Di solito li premono tutti, insieme. Sperando in una persona anziana che apra. Sentendo il classico “chi è?” la risposte è qualcosa tipo “Compagnia energetica” oppure “dobbiamo controllare il contatore”. Entrambe sono false.

Io li riconosco per quello che sono: poveri ragazzi costretti a lavorare per qualche soldo per aziende truffa come la Sharks (ne parlai mesi fa). Dovevo solo capire se erano due squali che volevano fregare mia nonna (abita qui accanto) oppure due malcapitati, che citofonano a caso. Contrariamente a quello che pensate, li ho fatti entrare. Non prima di aver legato il cane.

“E’ lei che si occupa della bolletta?” Iniziano così. Frasi di routine, continuano con il copione. “La signora che ci ha aperto è sua parente?”, “Quanto pagate di bolletta?”.

Sto al gioco, li lascio esporre il prodotto. Appreso a memoria.

Appena finiscono chiedo per chi lavorano. Loro rispondono “per l’operatore energetico x”

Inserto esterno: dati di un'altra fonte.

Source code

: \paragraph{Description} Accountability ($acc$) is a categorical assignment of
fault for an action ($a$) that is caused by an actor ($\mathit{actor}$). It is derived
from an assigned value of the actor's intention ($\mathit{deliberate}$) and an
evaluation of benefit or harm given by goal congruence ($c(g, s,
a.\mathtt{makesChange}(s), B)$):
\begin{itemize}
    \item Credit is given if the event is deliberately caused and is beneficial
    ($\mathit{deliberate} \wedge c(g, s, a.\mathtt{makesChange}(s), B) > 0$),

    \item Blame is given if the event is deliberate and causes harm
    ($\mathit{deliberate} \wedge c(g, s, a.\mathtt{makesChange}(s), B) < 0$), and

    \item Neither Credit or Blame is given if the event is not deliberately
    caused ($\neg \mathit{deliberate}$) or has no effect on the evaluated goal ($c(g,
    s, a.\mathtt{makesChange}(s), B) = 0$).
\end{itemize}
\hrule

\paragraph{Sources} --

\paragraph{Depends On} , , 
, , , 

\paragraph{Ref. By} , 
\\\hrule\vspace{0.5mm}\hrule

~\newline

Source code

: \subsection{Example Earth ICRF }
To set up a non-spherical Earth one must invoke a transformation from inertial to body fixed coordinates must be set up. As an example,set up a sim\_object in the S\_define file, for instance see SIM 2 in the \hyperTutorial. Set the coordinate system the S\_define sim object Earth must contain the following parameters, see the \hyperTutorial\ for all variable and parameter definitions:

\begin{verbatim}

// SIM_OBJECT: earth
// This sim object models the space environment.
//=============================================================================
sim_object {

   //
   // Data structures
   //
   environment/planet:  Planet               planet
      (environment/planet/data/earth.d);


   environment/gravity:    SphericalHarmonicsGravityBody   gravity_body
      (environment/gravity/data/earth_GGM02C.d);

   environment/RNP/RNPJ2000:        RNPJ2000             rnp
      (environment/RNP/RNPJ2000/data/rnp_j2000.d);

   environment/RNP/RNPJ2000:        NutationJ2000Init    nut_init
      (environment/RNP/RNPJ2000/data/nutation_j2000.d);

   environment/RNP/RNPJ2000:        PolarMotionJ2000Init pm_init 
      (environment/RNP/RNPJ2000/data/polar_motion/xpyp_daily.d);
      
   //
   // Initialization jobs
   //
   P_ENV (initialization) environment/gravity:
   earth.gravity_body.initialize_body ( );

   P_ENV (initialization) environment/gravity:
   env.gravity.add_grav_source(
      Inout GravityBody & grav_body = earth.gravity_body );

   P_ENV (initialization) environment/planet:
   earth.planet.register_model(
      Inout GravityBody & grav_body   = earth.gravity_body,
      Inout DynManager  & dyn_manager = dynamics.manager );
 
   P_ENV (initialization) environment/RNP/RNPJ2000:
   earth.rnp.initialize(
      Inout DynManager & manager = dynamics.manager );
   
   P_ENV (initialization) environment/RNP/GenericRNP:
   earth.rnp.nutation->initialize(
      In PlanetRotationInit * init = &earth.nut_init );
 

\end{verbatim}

“no – rispondo io- voi lavorate per un’azienda che ha acquistato il mandato di vendita da x, con la quale non avete alcun rapporto”.

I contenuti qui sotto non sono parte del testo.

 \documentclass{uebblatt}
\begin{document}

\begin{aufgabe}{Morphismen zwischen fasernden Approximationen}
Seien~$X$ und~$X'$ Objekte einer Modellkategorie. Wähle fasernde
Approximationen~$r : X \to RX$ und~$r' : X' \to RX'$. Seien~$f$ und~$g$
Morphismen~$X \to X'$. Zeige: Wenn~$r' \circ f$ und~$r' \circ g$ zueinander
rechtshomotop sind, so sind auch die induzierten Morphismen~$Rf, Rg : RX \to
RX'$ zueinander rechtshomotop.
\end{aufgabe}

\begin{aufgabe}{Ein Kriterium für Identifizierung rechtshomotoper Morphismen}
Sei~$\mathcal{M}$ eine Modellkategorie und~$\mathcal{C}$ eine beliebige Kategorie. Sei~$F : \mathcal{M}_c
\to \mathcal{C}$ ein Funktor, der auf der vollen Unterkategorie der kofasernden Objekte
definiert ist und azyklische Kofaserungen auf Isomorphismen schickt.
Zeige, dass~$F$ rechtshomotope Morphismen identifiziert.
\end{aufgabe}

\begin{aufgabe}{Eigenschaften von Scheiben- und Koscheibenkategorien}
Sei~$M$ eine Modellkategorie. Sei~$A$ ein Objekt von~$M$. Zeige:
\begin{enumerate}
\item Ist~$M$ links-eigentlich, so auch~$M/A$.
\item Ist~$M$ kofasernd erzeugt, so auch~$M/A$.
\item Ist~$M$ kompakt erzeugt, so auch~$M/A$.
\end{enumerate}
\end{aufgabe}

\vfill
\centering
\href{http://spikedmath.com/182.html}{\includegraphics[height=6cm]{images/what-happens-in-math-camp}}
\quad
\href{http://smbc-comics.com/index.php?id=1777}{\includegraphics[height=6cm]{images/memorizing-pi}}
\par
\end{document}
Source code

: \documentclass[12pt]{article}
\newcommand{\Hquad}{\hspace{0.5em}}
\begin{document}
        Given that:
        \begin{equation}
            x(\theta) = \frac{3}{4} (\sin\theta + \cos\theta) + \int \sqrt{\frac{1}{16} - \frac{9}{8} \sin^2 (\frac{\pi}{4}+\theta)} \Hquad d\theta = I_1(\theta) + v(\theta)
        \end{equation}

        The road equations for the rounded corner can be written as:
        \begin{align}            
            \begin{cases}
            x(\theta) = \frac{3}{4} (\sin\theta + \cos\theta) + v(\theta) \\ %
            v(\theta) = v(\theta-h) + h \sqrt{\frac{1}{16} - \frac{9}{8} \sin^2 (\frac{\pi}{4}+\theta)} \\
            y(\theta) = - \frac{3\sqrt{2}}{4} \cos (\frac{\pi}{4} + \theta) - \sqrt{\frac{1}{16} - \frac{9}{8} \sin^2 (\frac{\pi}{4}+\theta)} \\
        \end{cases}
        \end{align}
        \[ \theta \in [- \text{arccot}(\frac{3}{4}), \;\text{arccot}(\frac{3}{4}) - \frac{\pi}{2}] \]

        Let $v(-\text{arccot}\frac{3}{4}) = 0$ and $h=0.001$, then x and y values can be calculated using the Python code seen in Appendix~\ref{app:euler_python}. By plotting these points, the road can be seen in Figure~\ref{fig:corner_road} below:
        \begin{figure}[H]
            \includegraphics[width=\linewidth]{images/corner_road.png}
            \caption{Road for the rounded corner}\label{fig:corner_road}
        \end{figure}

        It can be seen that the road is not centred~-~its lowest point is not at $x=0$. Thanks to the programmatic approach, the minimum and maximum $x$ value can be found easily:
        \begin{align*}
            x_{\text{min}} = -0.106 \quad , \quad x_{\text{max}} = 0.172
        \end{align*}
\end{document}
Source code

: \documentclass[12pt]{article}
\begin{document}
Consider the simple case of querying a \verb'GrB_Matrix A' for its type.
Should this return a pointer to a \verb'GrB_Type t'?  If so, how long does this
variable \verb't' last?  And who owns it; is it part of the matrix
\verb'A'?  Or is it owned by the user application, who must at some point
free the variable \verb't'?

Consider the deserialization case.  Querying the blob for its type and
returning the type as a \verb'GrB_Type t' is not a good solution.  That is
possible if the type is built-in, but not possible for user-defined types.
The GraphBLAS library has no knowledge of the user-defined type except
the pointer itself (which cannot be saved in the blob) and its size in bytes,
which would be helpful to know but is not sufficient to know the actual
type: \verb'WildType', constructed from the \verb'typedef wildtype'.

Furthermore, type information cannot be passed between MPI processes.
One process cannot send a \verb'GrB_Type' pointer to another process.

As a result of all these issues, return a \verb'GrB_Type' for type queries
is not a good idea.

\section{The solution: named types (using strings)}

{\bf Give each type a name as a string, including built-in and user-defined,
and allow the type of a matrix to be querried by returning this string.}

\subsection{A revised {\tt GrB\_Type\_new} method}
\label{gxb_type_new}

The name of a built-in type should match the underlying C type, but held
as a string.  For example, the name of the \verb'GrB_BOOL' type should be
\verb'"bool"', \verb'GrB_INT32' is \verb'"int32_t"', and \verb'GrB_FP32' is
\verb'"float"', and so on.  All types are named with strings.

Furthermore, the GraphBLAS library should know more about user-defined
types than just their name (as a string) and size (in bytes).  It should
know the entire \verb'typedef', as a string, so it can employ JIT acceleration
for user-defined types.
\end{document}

“voi lavorate per l’azienda a, b, c, oppure per la Sharks” continuai.

Al sentire la parola Sharks, sobbalzarono.  Non c’è nulla di male, ma lo videro come li avessi colti in flagrante. Ovviamente nessun cliente aveva mai nominato la Sharks, considerando che il loro target è l’ultrasessantenne con pensione minima.

Chiesi da quanto lavoravano li, e come mai erano finiti in questo quartiere.

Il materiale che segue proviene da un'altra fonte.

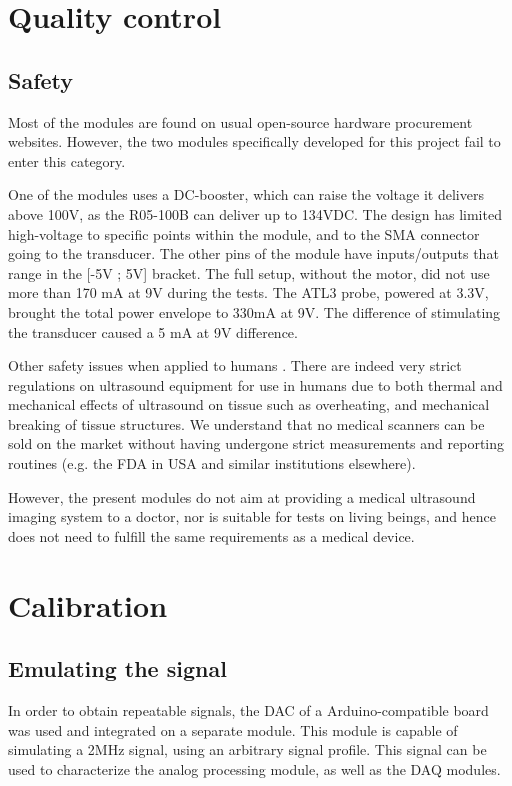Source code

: \documentclass[letterpaper, 10 pt, conference]{ieeeconf} %
\begin{document}
\section{Quality control}

\subsection{Safety}
Most of the modules are found on usual open-source hardware procurement websites. However, the two modules specifically developed for this project fail to enter this category.

One of the modules uses a DC-booster, which can raise the voltage it delivers above 100V, as the R05-100B can deliver up to 134VDC. The design has limited high-voltage to specific points within the module, and to the SMA connector going to the transducer. The other pins of the module have inputs/outputs that range in the [-5V ; 5V] bracket. The full setup, without the motor, did not use more than 170 mA at 9V during the tests. The ATL3 probe, powered at 3.3V, brought the total power envelope to 330mA at 9V. The difference of stimulating the transducer caused a 5 mA at 9V difference.

Other safety issues when applied to humans \cite{c24}. There are indeed very strict regulations on ultrasound equipment for use in humans due to both thermal and mechanical effects of ultrasound on tissue such as overheating, and mechanical breaking of tissue structures. We understand that no medical scanners can be sold on the market without having undergone strict measurements and reporting routines (e.g. the FDA in USA and similar institutions elsewhere). 

However, the present modules do not aim at providing a medical ultrasound imaging system to a doctor, nor is suitable for tests on living beings, and hence does not need to fulfill the same requirements as a medical device. 


\section{Calibration}

\subsection{Emulating the signal}

In order to obtain repeatable signals, the DAC of a Arduino-compatible board was used and integrated on a separate module. This module is capable of simulating a 2MHz signal, using an arbitrary signal profile. This signal can be used to characterize the analog processing module, as well as the DAQ modules. 
\end{document}
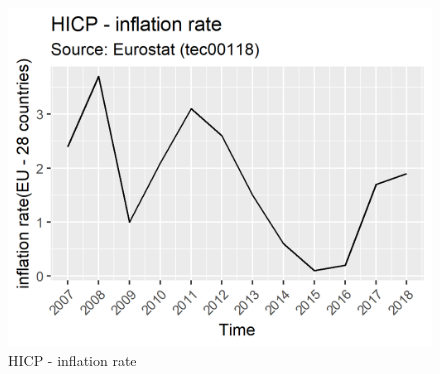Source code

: \documentclass[l1pt, titlepage]{article}
\begin{document}
\begin{figure}
    \centering
    \includegraphics[width=.7\textwidth]{HICP.png}
    \caption{HICP - inflation rate}
    \label{figure 1}
\end{figure}
\end{document}
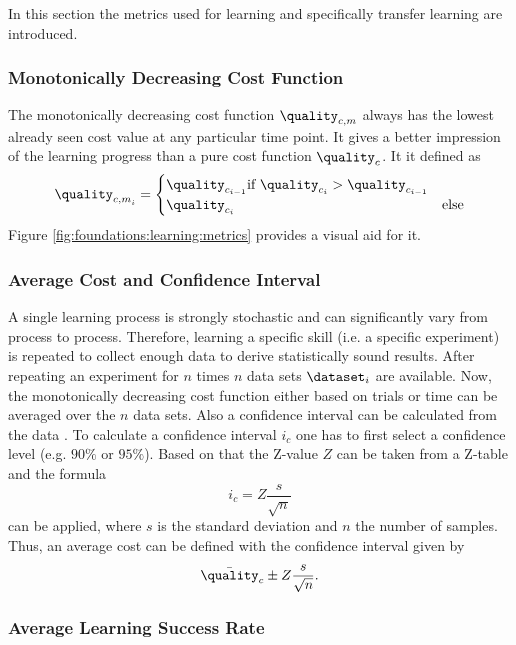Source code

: In this section the metrics used for learning and specifically transfer learning are introduced.

\subsubsection{Monotonically Decreasing Cost Function}

The monotonically decreasing cost function $\quality_{c,m}$ always has the lowest already seen cost value at any particular time point.
It gives a better impression of the learning progress than a pure cost function $\quality_{c}$.
It it defined as
\begin{equation}
\quality_{{c,m}_i}=
\begin{cases}
\quality_{c_{i-1}} \text{if } \quality_{c_{i}} > \quality_{c_{i-1}} \\
\quality_{c_{i}} & \text{else}
\end{cases}
\end{equation}
Figure \ref{fig:foundations:learning:metrics} provides a visual aid for it.

\subsubsection{Average Cost and Confidence Interval}

A single learning process is strongly stochastic and can significantly vary from process to process.
Therefore, learning a specific skill (i.e. a specific experiment) is repeated to collect enough data to derive statistically sound results.
After repeating an experiment for $n$ times $n$ data sets $\dataset_i$ are available.
Now, the monotonically decreasing cost function either based on trials or time can be averaged over the $n$ data sets.
Also a confidence interval can be calculated from the data \cite{Box.1978}.
To calculate a confidence interval $i_c$ one has to first select a confidence level (e.g. $90 \%$ or $95 \%$).
Based on that the Z-value $Z$ can be taken from a Z-table and the formula
\begin{equation}
i_c = Z \frac{s}{\sqrt{n}}
\end{equation}
can be applied, where $s$ is the standard deviation and $n$ the number of samples.
Thus, an average cost can be defined with the confidence interval given by
\begin{equation}
\bar{\quality}_c \pm Z \frac{s}{\sqrt{n}}.
\end{equation}


\subsubsection{Average Learning Success Rate}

Mi risposero da due settimane, erano arrivati a metà Novembre, insieme ad altri 10. Erano finiti qui perchè obbligati a fare contratti in questa zona. Obbligati per poter passare di livello, per accedere ai servizi per i migliori agenti, come i contratti prefissati dal call center. Per i contratti in quartieri residenziali (e non popolari, per loro è una differenza enorme) c’è un bonus. I nuovi vengono messi alla prova, iniziano con i contratti più difficili, come pecore in branco ai lupi.
Chiedo come sta Lady Shark, la loro titolare, la proprietaria della Sharks srls, azienda distaccata di un’azienda a livello nazionale, leader del porta a porta in Italia. Bene, risposero, e chiesero come facevo a saperlo. “Lavoravi alla Sharks?”

Dissi di no. Ed è vero. In una precedente avventura mi sono imbattuto con loro, ma per altri motivi. chiesi se amavano il loro lavoro, se era quello che volevano dalla vita. Uno mi disse che si guadagnava bene, che i migliori arrivano a 3000 euro al mese. Che entro Natale avrebbero comprato il nuovo iPhone. Ecco li la trappola. I soldi facili.

Tremila euro al mese? Contando una provvigione media di 50 euro, con la ritenuta d’acconto (niente partita Iva per i giovani) del 20%, benzina e pranzo a loro carico, è necessario fare 70 contratti. E nessuno deve andare KO (termine tecnico, indica un contratto non andato a buon fine, per qualunque motivo). I contratti vengono pagati a 60 giorni, ricordo loro. Per fare 70 contratti, con la media statistica della Sharks, occorrono 6000-7000 scampanellate. Farne 50 al giorno è una buona media, e ci vogliono 120 giorni, quattro mesi. Tremila euro in 4 mesi, se tutto va bene, 800 euro al mese, senza benzina e pranzi. Contiamo 80 euro di benzina al mese, 7 euro al giorno per caffe e pranzo (170 al mese)ovviamente da aniticipare. Circa 400 euro totali. Per 12 ore al giorno di camminate e imprecazioni.

Dissi che comunque il loro prodotto non mi interessava, e rassicurai circa i miei vicini.
Li mandai a salutarmi Lady Sharks, quello è un lavoro per gente spietata, e loro mi sembravano bravi ragazzi.